Apparently, when Alexander the Great came to conquer India, he met a sanyasi, who was actually a great sage. The sage’s name was ‘Dandamis’; at least, that is how Greek historians seem to have pronounced it. Alexander questioned the sage: “Do you believe in God?” The sage remained silent. Alexander said, “I cannot see, so how can I believe? How do you believe without seeing him?” The naked sage laughed. He took Alexander by his hand towards the marketplace. Alexander followed—maybe he was taking him somewhere where he could show him God.
A small boy was flying a kite, and the kite had gone so far away that it was impossible to see it. The sage smiled secretly and stopped there, and the king of the Macedons waited impatiently. The sage asked the little boy, “Where is your kite?
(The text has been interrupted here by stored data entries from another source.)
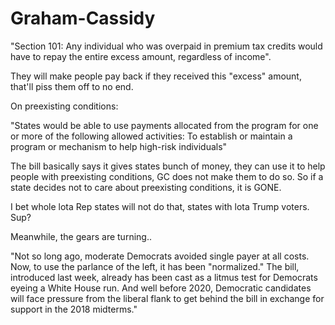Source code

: # Graham-Cassidy

"Section 101: Any individual who was overpaid in premium tax credits
would have to repay the entire excess amount, regardless of income".

They will make people pay back if they received this "excess" amount,
that'll piss them off to no end. 

On preexisting conditions: 

"States would be able to use payments allocated from the program for
one or more of the following allowed activities: To establish or
maintain a program or mechanism to help high-risk individuals"

The bill basically says it gives states bunch of money, they can use
it to help people with preexisting conditions, GC does not make them
to do so. So if a state decides not to care about preexisting
conditions, it is GONE. 

I bet whole lota Rep states will not do that, states with lota Trump
voters. Sup?

Meanwhile, the gears are turning..

"Not so long ago, moderate Democrats avoided single payer at all
costs. Now, to use the parlance of the left, it has been "normalized."
The bill, introduced last week, already has been cast as a litmus test
for Democrats eyeing a White House run. And well before 2020,
Democratic candidates will face pressure from the liberal flank to get
behind the bill in exchange for support in the 2018 midterms."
Because we cannot see it, and without seeing, how can we believe it is actually in existence? So where is that kite of yours? How do you still believe the kite exists?” The boy laughed merrily and looked pityingly at the sage for asking such an absurd question. He said, “I can feel the pull of it.” And the sage said to Alexander, “I can also feel the pull of it.”
—Swami Chaitanya Keerti, “Taking God on Trust”, at chaitanyakeerti.com/pages/latest2001/latestaugust01.html as of 6 March 2012.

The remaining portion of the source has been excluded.